Lisa Emelia Svensson is a Swedish diplomat. Between 2016 and 2019, she was head of the oceans branch at the UN Environment Programme. She was previously her country's ambassador for Ocean.

Life
Svensson and her four siblings were brought up in a rural environment that was focused more on the sea than on their home in Bohuslän. Bohuslän lies the most western part of Sweden, bordering Norway.

Svensson has a doctorate in business administration and political economy. In 2002, she joined Sweden's diplomatic service, working in America and Belgium.

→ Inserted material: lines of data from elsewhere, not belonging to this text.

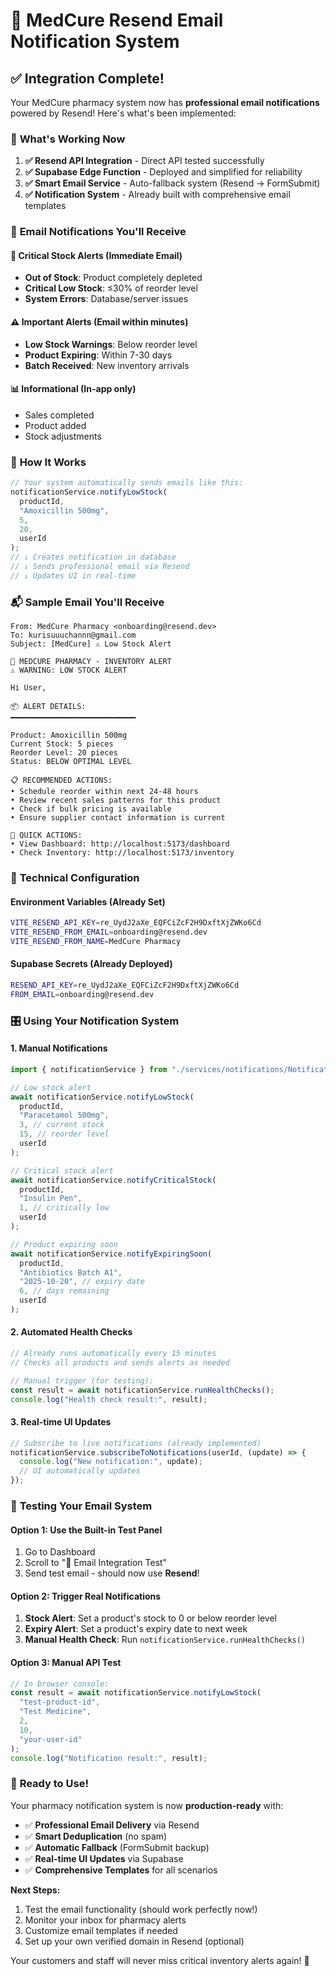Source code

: # 🏥 MedCure Resend Email Notification System

## ✅ **Integration Complete!**

Your MedCure pharmacy system now has **professional email notifications** powered by Resend! Here's what's been implemented:

### 🚀 **What's Working Now**

1. **✅ Resend API Integration** - Direct API tested successfully
2. **✅ Supabase Edge Function** - Deployed and simplified for reliability
3. **✅ Smart Email Service** - Auto-fallback system (Resend → FormSubmit)
4. **✅ Notification System** - Already built with comprehensive email templates

### 📧 **Email Notifications You'll Receive**

#### **🚨 Critical Stock Alerts** (Immediate Email)

- **Out of Stock**: Product completely depleted
- **Critical Low Stock**: ≤30% of reorder level
- **System Errors**: Database/server issues

#### **⚠️ Important Alerts** (Email within minutes)

- **Low Stock Warnings**: Below reorder level
- **Product Expiring**: Within 7-30 days
- **Batch Received**: New inventory arrivals

#### **📊 Informational** (In-app only)

- Sales completed
- Product added
- Stock adjustments

### 🎯 **How It Works**

```javascript
// Your system automatically sends emails like this:
notificationService.notifyLowStock(
  productId,
  "Amoxicillin 500mg",
  5,
  20,
  userId
);
// ↓ Creates notification in database
// ↓ Sends professional email via Resend
// ↓ Updates UI in real-time
```

### 📬 **Sample Email You'll Receive**

```
From: MedCure Pharmacy <onboarding@resend.dev>
To: kurisuuuchannn@gmail.com
Subject: [MedCure] ⚠️ Low Stock Alert

🏥 MEDCURE PHARMACY - INVENTORY ALERT
⚠️ WARNING: LOW STOCK ALERT

Hi User,

📦 ALERT DETAILS:
━━━━━━━━━━━━━━━━━━━━━━━━━━━━

Product: Amoxicillin 500mg
Current Stock: 5 pieces
Reorder Level: 20 pieces
Status: BELOW OPTIMAL LEVEL

📋 RECOMMENDED ACTIONS:
• Schedule reorder within next 24-48 hours
• Review recent sales patterns for this product
• Check if bulk pricing is available
• Ensure supplier contact information is current

🔗 QUICK ACTIONS:
• View Dashboard: http://localhost:5173/dashboard
• Check Inventory: http://localhost:5173/inventory
```

### 🔧 **Technical Configuration**

#### Environment Variables (Already Set)

```bash
VITE_RESEND_API_KEY=re_UydJ2aXe_EQFCiZcF2H9DxftXjZWKo6Cd
VITE_RESEND_FROM_EMAIL=onboarding@resend.dev
VITE_RESEND_FROM_NAME=MedCure Pharmacy
```

#### Supabase Secrets (Already Deployed)

```bash
RESEND_API_KEY=re_UydJ2aXe_EQFCiZcF2H9DxftXjZWKo6Cd
FROM_EMAIL=onboarding@resend.dev
```

### 🎛️ **Using Your Notification System**

#### **1. Manual Notifications**

```javascript
import { notificationService } from "./services/notifications/NotificationService.js";

// Low stock alert
await notificationService.notifyLowStock(
  productId,
  "Paracetamol 500mg",
  3, // current stock
  15, // reorder level
  userId
);

// Critical stock alert
await notificationService.notifyCriticalStock(
  productId,
  "Insulin Pen",
  1, // critically low
  userId
);

// Product expiring soon
await notificationService.notifyExpiringSoon(
  productId,
  "Antibiotics Batch A1",
  "2025-10-20", // expiry date
  6, // days remaining
  userId
);
```

#### **2. Automated Health Checks**

```javascript
// Already runs automatically every 15 minutes
// Checks all products and sends alerts as needed

// Manual trigger (for testing):
const result = await notificationService.runHealthChecks();
console.log("Health check result:", result);
```

#### **3. Real-time UI Updates**

```javascript
// Subscribe to live notifications (already implemented)
notificationService.subscribeToNotifications(userId, (update) => {
  console.log("New notification:", update);
  // UI automatically updates
});
```

### 📱 **Testing Your Email System**

#### **Option 1: Use the Built-in Test Panel**

1. Go to Dashboard
2. Scroll to "🧪 Email Integration Test"
3. Send test email - should now use **Resend**!

#### **Option 2: Trigger Real Notifications**

1. **Stock Alert**: Set a product's stock to 0 or below reorder level
2. **Expiry Alert**: Set a product's expiry date to next week
3. **Manual Health Check**: Run `notificationService.runHealthChecks()`

#### **Option 3: Manual API Test**

```javascript
// In browser console:
const result = await notificationService.notifyLowStock(
  "test-product-id",
  "Test Medicine",
  2,
  10,
  "your-user-id"
);
console.log("Notification result:", result);
```

### 🚀 **Ready to Use!**

Your pharmacy notification system is now **production-ready** with:

- ✅ **Professional Email Delivery** via Resend
- ✅ **Smart Deduplication** (no spam)
- ✅ **Automatic Fallback** (FormSubmit backup)
- ✅ **Real-time UI Updates** via Supabase
- ✅ **Comprehensive Templates** for all scenarios

**Next Steps:**

1. Test the email functionality (should work perfectly now!)
2. Monitor your inbox for pharmacy alerts
3. Customize email templates if needed
4. Set up your own verified domain in Resend (optional)

Your customers and staff will never miss critical inventory alerts again! 🎉
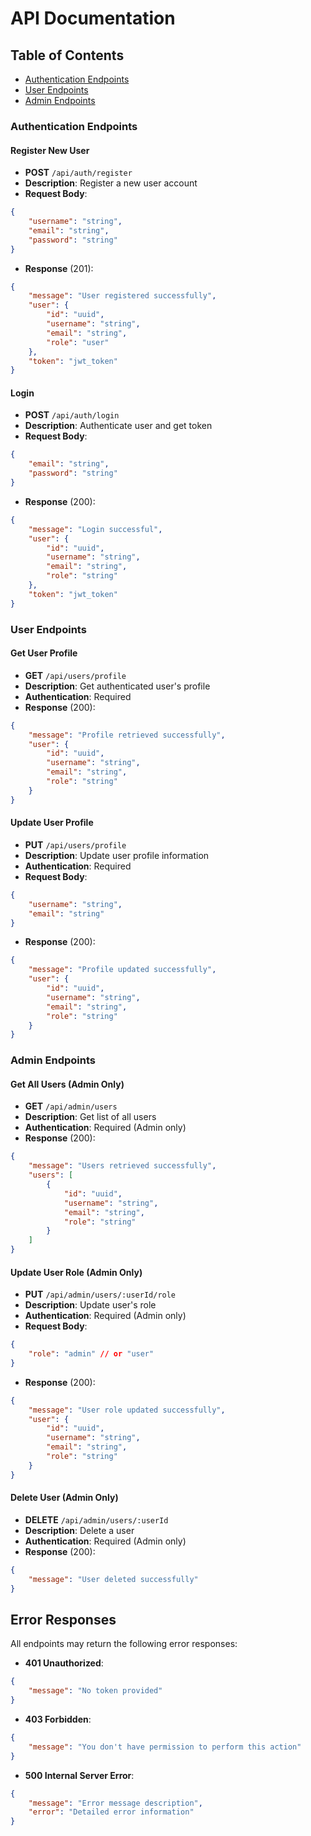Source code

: # API Documentation

## Table of Contents
- [Authentication Endpoints](#authentication-endpoints)
- [User Endpoints](#user-endpoints)
- [Admin Endpoints](#admin-endpoints)

### Authentication Endpoints

#### Register New User
- **POST** `/api/auth/register`
- **Description**: Register a new user account
- **Request Body**:
```json
{
    "username": "string",
    "email": "string",
    "password": "string"
}
```
- **Response** (201):
```json
{
    "message": "User registered successfully",
    "user": {
        "id": "uuid",
        "username": "string",
        "email": "string",
        "role": "user"
    },
    "token": "jwt_token"
}
```

#### Login
- **POST** `/api/auth/login`
- **Description**: Authenticate user and get token
- **Request Body**:
```json
{
    "email": "string",
    "password": "string"
}
```
- **Response** (200):
```json
{
    "message": "Login successful",
    "user": {
        "id": "uuid",
        "username": "string",
        "email": "string",
        "role": "string"
    },
    "token": "jwt_token"
}
```

### User Endpoints

#### Get User Profile
- **GET** `/api/users/profile`
- **Description**: Get authenticated user's profile
- **Authentication**: Required
- **Response** (200):
```json
{
    "message": "Profile retrieved successfully",
    "user": {
        "id": "uuid",
        "username": "string",
        "email": "string",
        "role": "string"
    }
}
```

#### Update User Profile
- **PUT** `/api/users/profile`
- **Description**: Update user profile information
- **Authentication**: Required
- **Request Body**:
```json
{
    "username": "string",
    "email": "string"
}
```
- **Response** (200):
```json
{
    "message": "Profile updated successfully",
    "user": {
        "id": "uuid",
        "username": "string",
        "email": "string",
        "role": "string"
    }
}
```

### Admin Endpoints

#### Get All Users (Admin Only)
- **GET** `/api/admin/users`
- **Description**: Get list of all users
- **Authentication**: Required (Admin only)
- **Response** (200):
```json
{
    "message": "Users retrieved successfully",
    "users": [
        {
            "id": "uuid",
            "username": "string",
            "email": "string",
            "role": "string"
        }
    ]
}
```

#### Update User Role (Admin Only)
- **PUT** `/api/admin/users/:userId/role`
- **Description**: Update user's role
- **Authentication**: Required (Admin only)
- **Request Body**:
```json
{
    "role": "admin" // or "user"
}
```
- **Response** (200):
```json
{
    "message": "User role updated successfully",
    "user": {
        "id": "uuid",
        "username": "string",
        "email": "string",
        "role": "string"
    }
}
```

#### Delete User (Admin Only)
- **DELETE** `/api/admin/users/:userId`
- **Description**: Delete a user
- **Authentication**: Required (Admin only)
- **Response** (200):
```json
{
    "message": "User deleted successfully"
}
```

## Error Responses

All endpoints may return the following error responses:

- **401 Unauthorized**:
```json
{
    "message": "No token provided"
}
```

- **403 Forbidden**:
```json
{
    "message": "You don't have permission to perform this action"
}
```

- **500 Internal Server Error**:
```json
{
    "message": "Error message description",
    "error": "Detailed error information"
}
```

She was previously a diplomat-in-residence with a focus on climate change while at Johns Hopkins University. In 2008, she published Combating Climate Change: A Transatlantic Approach to Common Solutions. The book described the state of progress informed by a 2007 conference "California-European Dialogue on Climate Change."

She led the European communities negotiations regarding sustainable development aspects of agreements with ASEAN, MERCOSUR and China.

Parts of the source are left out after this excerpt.